Missing persons law reforms 'would help families'


Proposed legislation to deal with the law around missing persons would help families deal with the financial problems that arise after a disappearance, the Law Reform Commission has said.

The commission said there is a particular need to allow access to a missing person’s bank account so that bills can be paid in their absence.

The commission’s Civil Law Aspects of Missing Persons report, to be launched tonight, recommends legislation should also be put in place so that families can obtain a presumption of death order for the missing person that would allow them to get a death certificate.

Up to 8,000 people are reported missing every year in Ireland, but less than 1 per cent remain missing for a long time.

Of the almost 62,500 people reported missing to the Garda Missing Persons Bureau between 2003 and 2011, 382 people remain missing.

Presumption of death

Under the current law, there is a presumption that a missing person is alive for up to seven years after they disappear and there is a presumption of death after seven years. But this does not result in a death certificate being issued, though a family can apply to the High Court to have the estate of the missing person administered. They can also apply to a coroner in some cases for a declaration of death where death is virtually certain to allow them to obtain a death certificate, but this process is unclear.

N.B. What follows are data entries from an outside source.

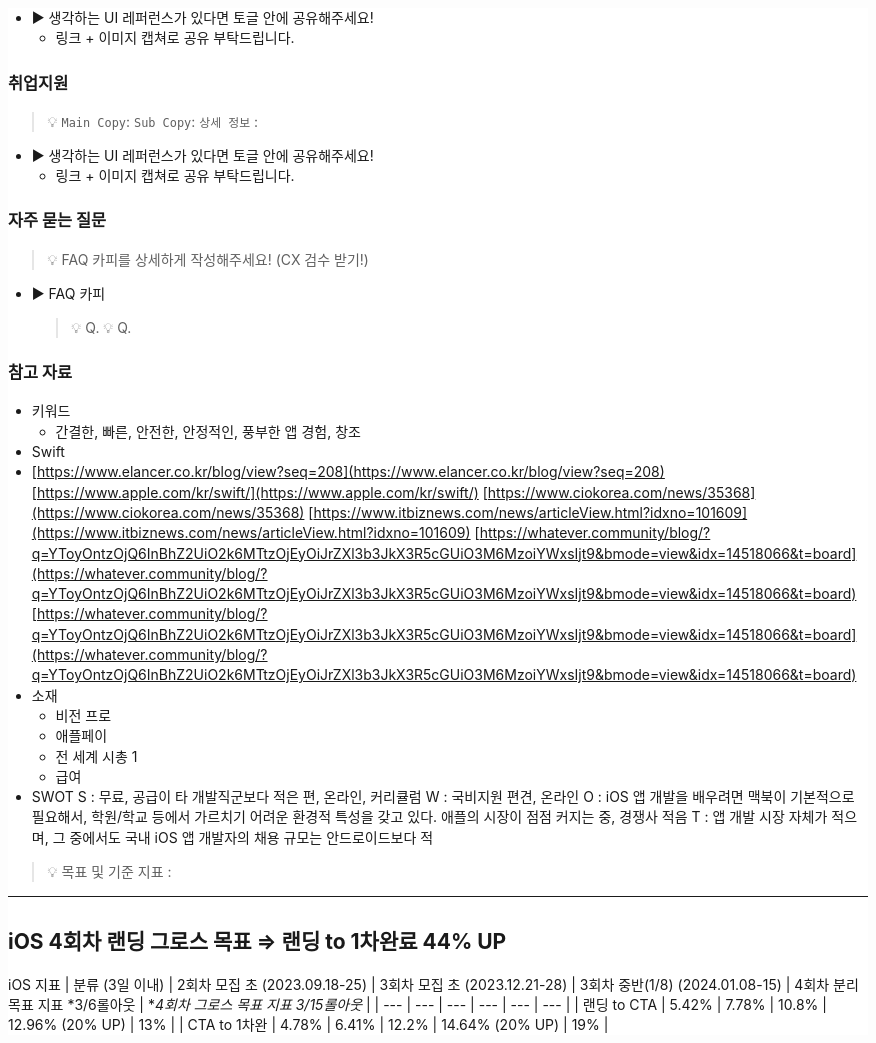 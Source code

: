   - ▶ 생각하는 UI 레퍼런스가 있다면 토글 안에 공유해주세요!
    - 링크 + 이미지 캡쳐로 공유 부탁드립니다.

### 취업지원
> 💡 `Main Copy`:
  `Sub Copy`:
  `상세 정보` :
  - ▶ 생각하는 UI 레퍼런스가 있다면 토글 안에 공유해주세요!
    - 링크 + 이미지 캡쳐로 공유 부탁드립니다.

### 자주 묻는 질문 
> 💡 FAQ 카피를 상세하게 작성해주세요! (CX 검수 받기!)
  - ▶ FAQ 카피
    > 💡 Q.
    > 💡 Q.

### 참고 자료
  - 키워드
    - 간결한, 빠른, 안전한, 안정적인, 풍부한 앱 경험, 창조
  - Swift
  - 
    [https://www.elancer.co.kr/blog/view?seq=208](https://www.elancer.co.kr/blog/view?seq=208)
    [https://www.apple.com/kr/swift/](https://www.apple.com/kr/swift/)
    [https://www.ciokorea.com/news/35368](https://www.ciokorea.com/news/35368)
    [https://www.itbiznews.com/news/articleView.html?idxno=101609](https://www.itbiznews.com/news/articleView.html?idxno=101609)
  [https://whatever.community/blog/?q=YToyOntzOjQ6InBhZ2UiO2k6MTtzOjEyOiJrZXl3b3JkX3R5cGUiO3M6MzoiYWxsIjt9&bmode=view&idx=14518066&t=board](https://whatever.community/blog/?q=YToyOntzOjQ6InBhZ2UiO2k6MTtzOjEyOiJrZXl3b3JkX3R5cGUiO3M6MzoiYWxsIjt9&bmode=view&idx=14518066&t=board)
  [https://whatever.community/blog/?q=YToyOntzOjQ6InBhZ2UiO2k6MTtzOjEyOiJrZXl3b3JkX3R5cGUiO3M6MzoiYWxsIjt9&bmode=view&idx=14518066&t=board](https://whatever.community/blog/?q=YToyOntzOjQ6InBhZ2UiO2k6MTtzOjEyOiJrZXl3b3JkX3R5cGUiO3M6MzoiYWxsIjt9&bmode=view&idx=14518066&t=board)
  - 소재
    - 비전 프로
    - 애플페이
    - 전 세계 시총 1
    - 급여
  - SWOT
    S : 무료, 공급이 타 개발직군보다 적은 편, 온라인, 커리큘럼
    W : 국비지원 편견, 온라인
    O : iOS 앱 개발을 배우려면 맥북이 기본적으로 필요해서, 학원/학교 등에서 가르치기 어려운 환경적 특성을 갖고 있다. 애플의 시장이 점점 커지는 중, 경쟁사 적음
    T : 앱 개발 시장 자체가 적으며, 그 중에서도 국내 iOS 앱 개발자의 채용 규모는 안드로이드보다 적
> 💡 목표 및 기준 지표 : 

  ---

## iOS 4회차 랜딩 그로스 목표 ⇒ 랜딩 to 1차완료 44% UP
  iOS 지표
| 분류 (3일 이내) | 2회차 모집 초
(2023.09.18-25) | 3회차 모집 초
(2023.12.21-28) | 3회차 중반(1/8)
(2024.01.08-15) | 4회차 분리
목표 지표
*3/6롤아웃 | **4회차 그로스
목표 지표
*3/15롤아웃**  |
| --- | --- | --- | --- | --- | --- |
| 랜딩 to CTA | 5.42% | 7.78% | 10.8% | 12.96% (20% UP) | 13% |
| CTA to 1차완 | 4.78% | 6.41% | 12.2% | 14.64%
(20% UP) | 19% | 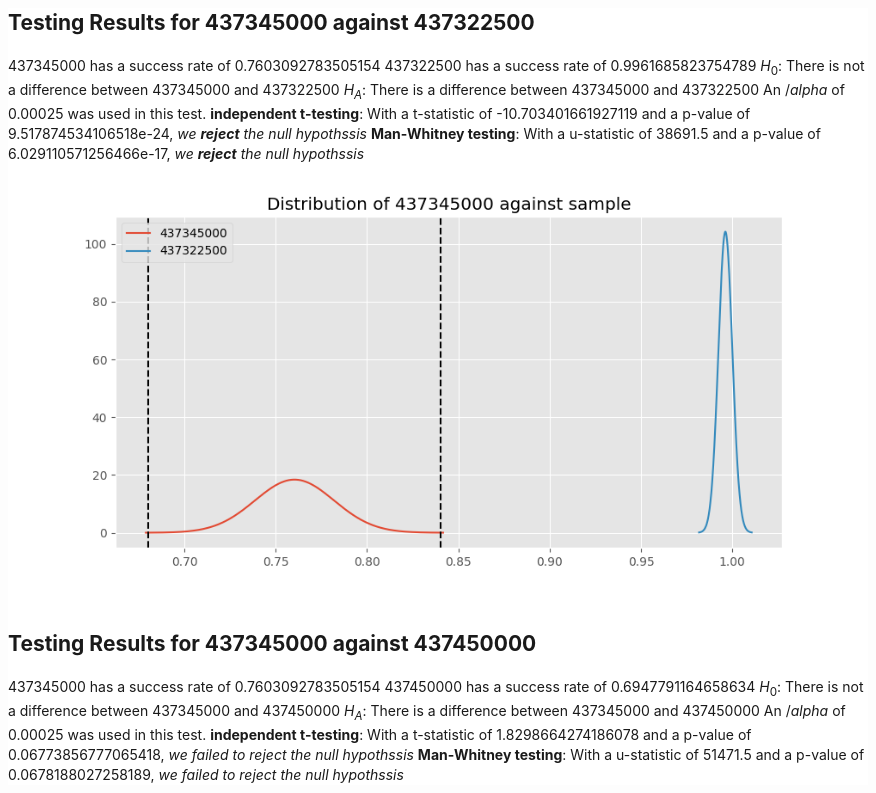 ## Testing Results for 437345000 against 437322500 
437345000 has a success rate of 0.7603092783505154
437322500 has a success rate of 0.9961685823754789
$H_{0}$: There is not a difference between 437345000 and 437322500
$H_{A}$: There is a difference between 437345000 and 437322500
An $/alpha$ of 0.00025 was used in this test.
__independent t-testing__: With a t-statistic of -10.703401661927119 and a p-value of 9.517874534106518e-24, _we **reject** the null hypothssis_
__Man-Whitney testing__: With a u-statistic of 38691.5 and a p-value of 6.029110571256466e-17, _we **reject** the null hypothssis_
![](images/437345000_against_437322500.png) 
## Testing Results for 437345000 against 437450000 
437345000 has a success rate of 0.7603092783505154
437450000 has a success rate of 0.6947791164658634
$H_{0}$: There is not a difference between 437345000 and 437450000
$H_{A}$: There is a difference between 437345000 and 437450000
An $/alpha$ of 0.00025 was used in this test.
__independent t-testing__: With a t-statistic of 1.8298664274186078 and a p-value of 0.06773856777065418, _we failed to reject the null hypothssis_
__Man-Whitney testing__: With a u-statistic of 51471.5 and a p-value of 0.0678188027258189, _we failed to reject the null hypothssis_ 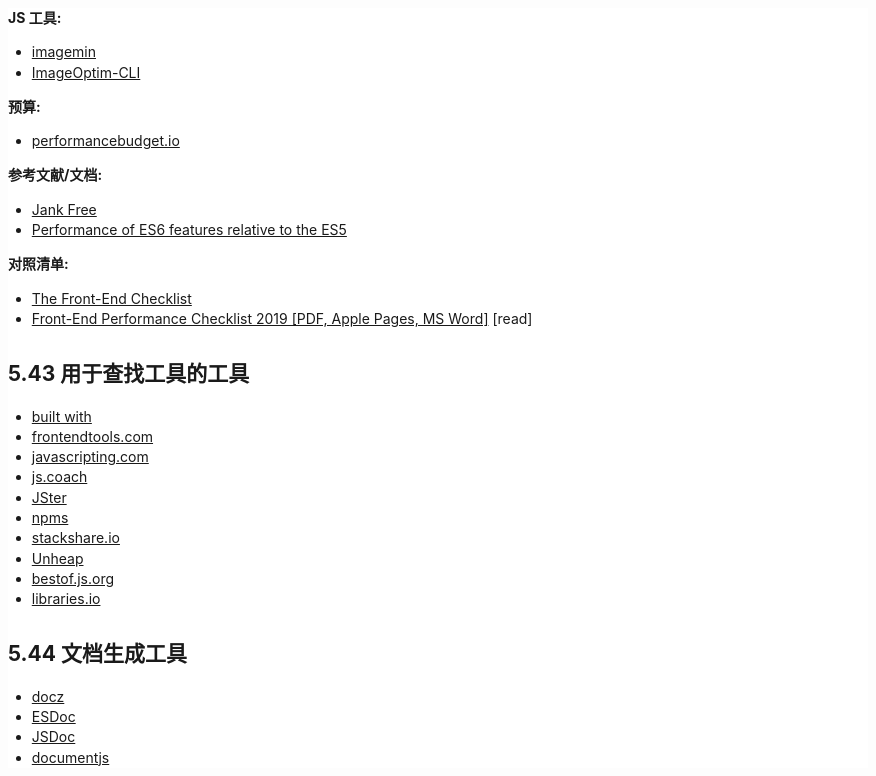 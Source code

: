 **JS 工具:**

* [imagemin](https://github.com/imagemin/imagemin)
* [ImageOptim-CLI](http://jamiemason.github.io/ImageOptim-CLI/)

**预算:**

* [performancebudget.io](http://www.performancebudget.io/)

**参考文献/文档:**

* [Jank Free](http://jankfree.org/)
* [Performance of ES6 features relative to the ES5](https://kpdecker.github.io/six-speed/)

**对照清单:**

* [The Front-End Checklist](https://frontendchecklist.io/)
* [Front-End Performance Checklist 2019 \[PDF, Apple Pages, MS Word\]](https://www.smashingmagazine.com/2019/01/front-end-performance-checklist-2019-pdf-pages/) \[read\]

## 5.43 用于查找工具的工具

* [built with](http://builtwith.com/)
* [frontendtools.com](http://frontendtools.com/)
* [javascripting.com](http://www.javascripting.com/)
* [js.coach](https://js.coach/)
* [JSter](http://jster.net/)
* [npms](https://npms.io/)
* [stackshare.io](http://stackshare.io/)
* [Unheap](http://www.unheap.com/)
* [bestof.js.org](https://bestof.js.org/)
* [libraries.io](https://libraries.io/)

## 5.44 文档生成工具

* [docz](https://www.docz.site/)
* [ESDoc](https://github.com/esdoc/esdoc)
* [JSDoc](http://usejsdoc.org/)
* [documentjs](https://documentjs.com/)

The commission spoke to the families of people who have gone missing and concluded there needed to be legislation to deal with some “immediate practical problems”. It recommended legislation be introduced to allow the family of a missing person to apply to the Circuit Court after a person has been missing for 90 days to allow interim management of the missing person’s property. This would allow the family to pay bills or, for example, renew insurance on a car. The process could be in place for up to two years, with a possible extension of two more years.

The commission recommended inquest process should be clarified in the case of virtually certain death. And where death was highly probable an application could be made to the Circuit Court to provide for the administration of the missing person’s estate and also to make a presumption of death order, allowing the family to obtain a death certificate.